• _What this task involves_:
All of the data that follows should be output again without any alteration.

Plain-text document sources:
+ + + +
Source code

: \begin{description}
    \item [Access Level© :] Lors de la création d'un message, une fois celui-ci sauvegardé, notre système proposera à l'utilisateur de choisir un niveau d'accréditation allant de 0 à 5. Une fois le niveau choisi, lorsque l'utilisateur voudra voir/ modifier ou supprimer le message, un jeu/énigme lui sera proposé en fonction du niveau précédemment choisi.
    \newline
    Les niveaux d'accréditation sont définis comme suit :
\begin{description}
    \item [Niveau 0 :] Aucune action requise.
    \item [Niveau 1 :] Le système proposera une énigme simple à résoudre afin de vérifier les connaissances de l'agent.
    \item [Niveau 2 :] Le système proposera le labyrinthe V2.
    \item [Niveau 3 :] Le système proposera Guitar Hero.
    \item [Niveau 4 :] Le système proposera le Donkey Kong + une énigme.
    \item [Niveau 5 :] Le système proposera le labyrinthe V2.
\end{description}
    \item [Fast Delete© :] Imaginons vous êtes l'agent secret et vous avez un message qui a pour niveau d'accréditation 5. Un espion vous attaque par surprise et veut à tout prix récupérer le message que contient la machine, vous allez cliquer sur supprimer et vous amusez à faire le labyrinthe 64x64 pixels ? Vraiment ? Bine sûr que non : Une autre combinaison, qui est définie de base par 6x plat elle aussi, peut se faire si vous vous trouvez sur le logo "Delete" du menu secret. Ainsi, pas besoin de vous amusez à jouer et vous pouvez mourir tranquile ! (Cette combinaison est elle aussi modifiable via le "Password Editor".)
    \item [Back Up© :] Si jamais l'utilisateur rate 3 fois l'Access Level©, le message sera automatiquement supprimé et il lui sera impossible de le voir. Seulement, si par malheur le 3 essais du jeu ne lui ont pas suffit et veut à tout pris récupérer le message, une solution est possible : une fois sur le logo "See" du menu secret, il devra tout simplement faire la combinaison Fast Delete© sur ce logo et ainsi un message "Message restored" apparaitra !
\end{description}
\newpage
+ + + +
• _Completed task_:
Source code

: \begin{description}
    \item [Access Level© :] Lors de la création d'un message, une fois celui-ci sauvegardé, notre système proposera à l'utilisateur de choisir un niveau d'accréditation allant de 0 à 5. Une fois le niveau choisi, lorsque l'utilisateur voudra voir/ modifier ou supprimer le message, un jeu/énigme lui sera proposé en fonction du niveau précédemment choisi.
    \newline
    Les niveaux d'accréditation sont définis comme suit :
\begin{description}
    \item [Niveau 0 :] Aucune action requise.
    \item [Niveau 1 :] Le système proposera une énigme simple à résoudre afin de vérifier les connaissances de l'agent.
    \item [Niveau 2 :] Le système proposera le labyrinthe V2.
    \item [Niveau 3 :] Le système proposera Guitar Hero.
    \item [Niveau 4 :] Le système proposera le Donkey Kong + une énigme.
    \item [Niveau 5 :] Le système proposera le labyrinthe V2.
\end{description}
    \item [Fast Delete© :] Imaginons vous êtes l'agent secret et vous avez un message qui a pour niveau d'accréditation 5. Un espion vous attaque par surprise et veut à tout prix récupérer le message que contient la machine, vous allez cliquer sur supprimer et vous amusez à faire le labyrinthe 64x64 pixels ? Vraiment ? Bine sûr que non : Une autre combinaison, qui est définie de base par 6x plat elle aussi, peut se faire si vous vous trouvez sur le logo "Delete" du menu secret. Ainsi, pas besoin de vous amusez à jouer et vous pouvez mourir tranquile ! (Cette combinaison est elle aussi modifiable via le "Password Editor".)
    \item [Back Up© :] Si jamais l'utilisateur rate 3 fois l'Access Level©, le message sera automatiquement supprimé et il lui sera impossible de le voir. Seulement, si par malheur le 3 essais du jeu ne lui ont pas suffit et veut à tout pris récupérer le message, une solution est possible : une fois sur le logo "See" du menu secret, il devra tout simplement faire la combinaison Fast Delete© sur ce logo et ainsi un message "Message restored" apparaitra !
\end{description}
\newpage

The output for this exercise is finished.